High resistance of Isaria fumosorosea to carbendazim arises from the overexpression of an ATP-binding cassette transporter (ifT1) rather than tubulin mutation
Article first published online: 24 NOV 2011
© 2011 The Authors. Journal of Applied Microbiology © 2011 The Society for Applied Microbiology
Journal of Applied Microbiology
Volume 112, Issue 1, pages 175–184, January 2012
How to Cite
Song, T.-T., Ying, S.-H. and Feng, M.-G. (2012), High resistance of Isaria fumosorosea to carbendazim arises from the overexpression of an ATP-binding cassette transporter (ifT1) rather than tubulin mutation. Journal of Applied Microbiology, 112: 175–184. doi: 10.1111/j.1365-2672.2011.05188.x
- Issue published online: 13 DEC 2011
- Article first published online: 24 NOV 2011
- Accepted manuscript online: 2 NOV 2011 04:32AM EST
- 2011/1067: received 27 June 2011, revised 17 October 2011 and accepted 27 October 2011
- ATP-binding cassette transporter;
- carbendazim resistance;
- drug efflux pump;
- entomopathogenic fungi;
- Isaria fumosorosea;
- multidrug resistance;
- transcription factors
Aims: Probing possible mechanisms involved in the resistance of entomopathogenic fungus Isaria fumosorosea to carbendazim fungicide.

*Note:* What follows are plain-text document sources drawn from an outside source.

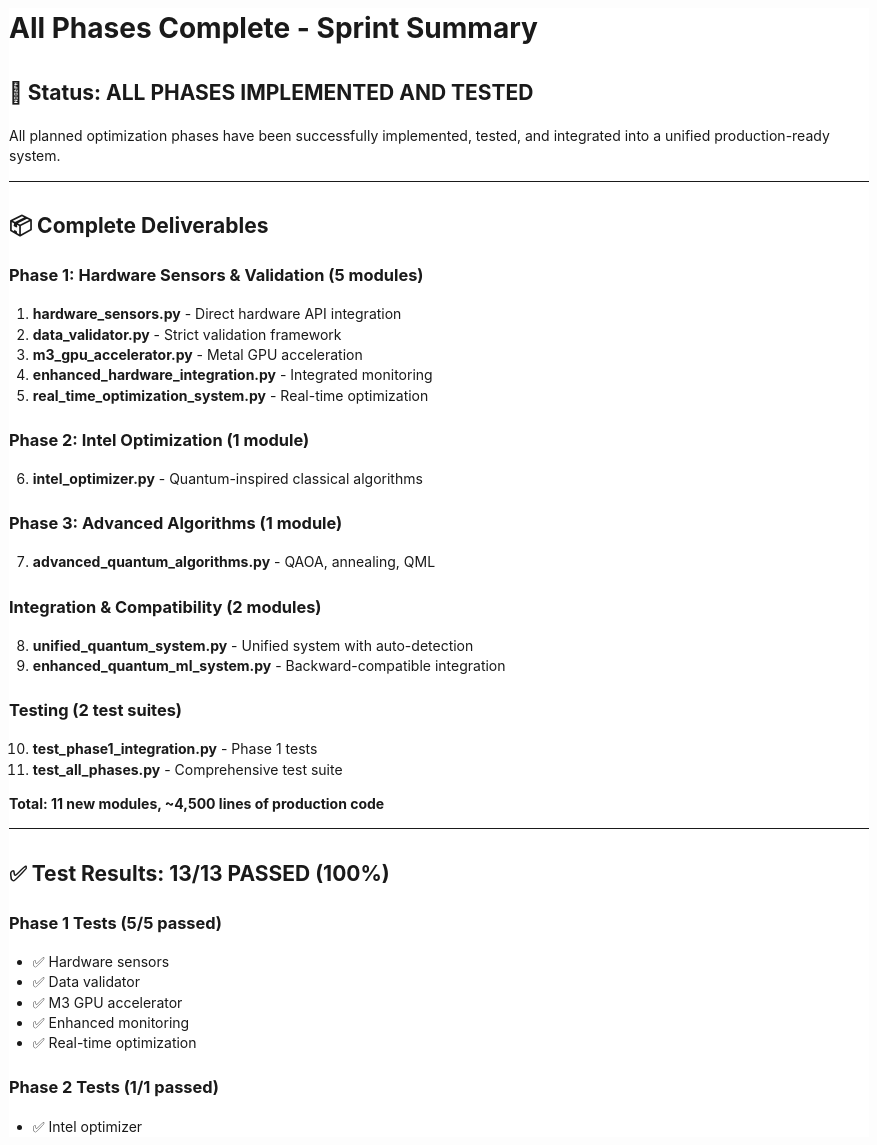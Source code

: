 # All Phases Complete - Sprint Summary

## 🎉 Status: ALL PHASES IMPLEMENTED AND TESTED

All planned optimization phases have been successfully implemented, tested, and integrated into a unified production-ready system.

---

## 📦 Complete Deliverables

### Phase 1: Hardware Sensors & Validation (5 modules)
1. **hardware_sensors.py** - Direct hardware API integration
2. **data_validator.py** - Strict validation framework
3. **m3_gpu_accelerator.py** - Metal GPU acceleration
4. **enhanced_hardware_integration.py** - Integrated monitoring
5. **real_time_optimization_system.py** - Real-time optimization

### Phase 2: Intel Optimization (1 module)
6. **intel_optimizer.py** - Quantum-inspired classical algorithms

### Phase 3: Advanced Algorithms (1 module)
7. **advanced_quantum_algorithms.py** - QAOA, annealing, QML

### Integration & Compatibility (2 modules)
8. **unified_quantum_system.py** - Unified system with auto-detection
9. **enhanced_quantum_ml_system.py** - Backward-compatible integration

### Testing (2 test suites)
10. **test_phase1_integration.py** - Phase 1 tests
11. **test_all_phases.py** - Comprehensive test suite

**Total: 11 new modules, ~4,500 lines of production code**

---

## ✅ Test Results: 13/13 PASSED (100%)

### Phase 1 Tests (5/5 passed)
- ✅ Hardware sensors
- ✅ Data validator
- ✅ M3 GPU accelerator
- ✅ Enhanced monitoring
- ✅ Real-time optimization

### Phase 2 Tests (1/1 passed)
- ✅ Intel optimizer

Methods and Results: A carbendazim-sensitive strain (If116) selected from 15 wild-type strains was subjected to NaNO2-induced mutagenesis, yielding nine mutants with carbendazim resistance increased by 82- to 830-fold and thermotolerance decreased by 15–51%. Comparing the protein sequences deduced from the α- and β-tubulin genes of If116 and its mutants revealed no traceable site mutation relating to the enhanced resistance although the transcripts levels of β-tubulin gene in all mutants were 0·87- to 7·16-fold of that in If116. Three examined mutants showed multidrug resistance because they were significantly more resistant to glufosinate, imidacloprid and other six fungicides than If116 during growth. Further examination of rhodamine-stained blastospores revealed existence of drug efflux pump protein(s) in all carbendazim-resistant mutants. Thus, the sequences of an ATP-binding cassette (ABC) transporter gene (ifT1) and its promoter region cloned from the wild-type and mutant strains were analysed. Three common point mutations were located, respectively, at the binding sites of Gal4, Abf1 and Raf, which are crucial transcription factors in the regulative network of numerous protein loci. Such point mutations elevated the ifT1 expression by 17 to 137-fold in all the mutants.
Conclusions: The overexpression of the ABC transporter caused by the point mutations at the binding sites was responsible for the fungal resistance to various pesticides including carbendazim.
Significance and Impact of Study: The transporter-mediated multidrug resistance found for the first time in entomopathogenic fungi is potential for use in improving mycoinsecticide compatibility with chemical pesticides.